Source information:
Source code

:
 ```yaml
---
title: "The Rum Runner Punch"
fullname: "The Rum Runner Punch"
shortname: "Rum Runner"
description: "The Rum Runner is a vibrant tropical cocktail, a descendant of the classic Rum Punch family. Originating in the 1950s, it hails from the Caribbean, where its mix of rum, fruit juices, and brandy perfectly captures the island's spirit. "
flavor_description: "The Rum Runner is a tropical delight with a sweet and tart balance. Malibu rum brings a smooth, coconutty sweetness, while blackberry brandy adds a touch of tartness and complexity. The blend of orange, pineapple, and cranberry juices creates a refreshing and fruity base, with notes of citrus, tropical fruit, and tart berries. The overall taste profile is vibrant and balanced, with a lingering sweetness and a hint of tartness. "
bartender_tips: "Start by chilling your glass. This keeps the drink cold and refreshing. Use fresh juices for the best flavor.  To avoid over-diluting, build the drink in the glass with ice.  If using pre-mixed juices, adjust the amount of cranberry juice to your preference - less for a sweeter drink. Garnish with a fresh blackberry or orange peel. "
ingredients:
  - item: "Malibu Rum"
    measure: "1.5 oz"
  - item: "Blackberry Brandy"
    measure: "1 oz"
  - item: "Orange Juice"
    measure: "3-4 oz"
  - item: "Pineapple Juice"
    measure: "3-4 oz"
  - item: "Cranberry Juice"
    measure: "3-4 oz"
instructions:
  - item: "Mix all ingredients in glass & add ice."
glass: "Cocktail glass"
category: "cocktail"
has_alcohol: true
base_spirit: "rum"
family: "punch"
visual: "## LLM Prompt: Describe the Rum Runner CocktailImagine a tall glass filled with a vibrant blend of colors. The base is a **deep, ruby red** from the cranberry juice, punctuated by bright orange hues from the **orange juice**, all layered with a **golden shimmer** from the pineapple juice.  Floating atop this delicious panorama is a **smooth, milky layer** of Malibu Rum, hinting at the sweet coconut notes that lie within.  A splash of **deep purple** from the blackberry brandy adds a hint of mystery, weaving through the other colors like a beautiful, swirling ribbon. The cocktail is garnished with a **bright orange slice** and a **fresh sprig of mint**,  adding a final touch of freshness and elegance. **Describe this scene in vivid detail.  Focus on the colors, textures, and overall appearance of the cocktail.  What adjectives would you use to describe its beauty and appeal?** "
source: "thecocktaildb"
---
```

Exercise description: Reproduce the records above exactly.

Response below:
Source code

:
 ```yaml
---
title: "The Rum Runner Punch"
fullname: "The Rum Runner Punch"
shortname: "Rum Runner"
description: "The Rum Runner is a vibrant tropical cocktail, a descendant of the classic Rum Punch family. Originating in the 1950s, it hails from the Caribbean, where its mix of rum, fruit juices, and brandy perfectly captures the island's spirit. "
flavor_description: "The Rum Runner is a tropical delight with a sweet and tart balance. Malibu rum brings a smooth, coconutty sweetness, while blackberry brandy adds a touch of tartness and complexity. The blend of orange, pineapple, and cranberry juices creates a refreshing and fruity base, with notes of citrus, tropical fruit, and tart berries. The overall taste profile is vibrant and balanced, with a lingering sweetness and a hint of tartness. "
bartender_tips: "Start by chilling your glass. This keeps the drink cold and refreshing. Use fresh juices for the best flavor.  To avoid over-diluting, build the drink in the glass with ice.  If using pre-mixed juices, adjust the amount of cranberry juice to your preference - less for a sweeter drink. Garnish with a fresh blackberry or orange peel. "
ingredients:
  - item: "Malibu Rum"
    measure: "1.5 oz"
  - item: "Blackberry Brandy"
    measure: "1 oz"
  - item: "Orange Juice"
    measure: "3-4 oz"
  - item: "Pineapple Juice"
    measure: "3-4 oz"
  - item: "Cranberry Juice"
    measure: "3-4 oz"
instructions:
  - item: "Mix all ingredients in glass & add ice."
glass: "Cocktail glass"
category: "cocktail"
has_alcohol: true
base_spirit: "rum"
family: "punch"
visual: "## LLM Prompt: Describe the Rum Runner CocktailImagine a tall glass filled with a vibrant blend of colors. The base is a **deep, ruby red** from the cranberry juice, punctuated by bright orange hues from the **orange juice**, all layered with a **golden shimmer** from the pineapple juice.  Floating atop this delicious panorama is a **smooth, milky layer** of Malibu Rum, hinting at the sweet coconut notes that lie within.  A splash of **deep purple** from the blackberry brandy adds a hint of mystery, weaving through the other colors like a beautiful, swirling ribbon. The cocktail is garnished with a **bright orange slice** and a **fresh sprig of mint**,  adding a final touch of freshness and elegance. **Describe this scene in vivid detail.  Focus on the colors, textures, and overall appearance of the cocktail.  What adjectives would you use to describe its beauty and appeal?** "
source: "thecocktaildb"
---
```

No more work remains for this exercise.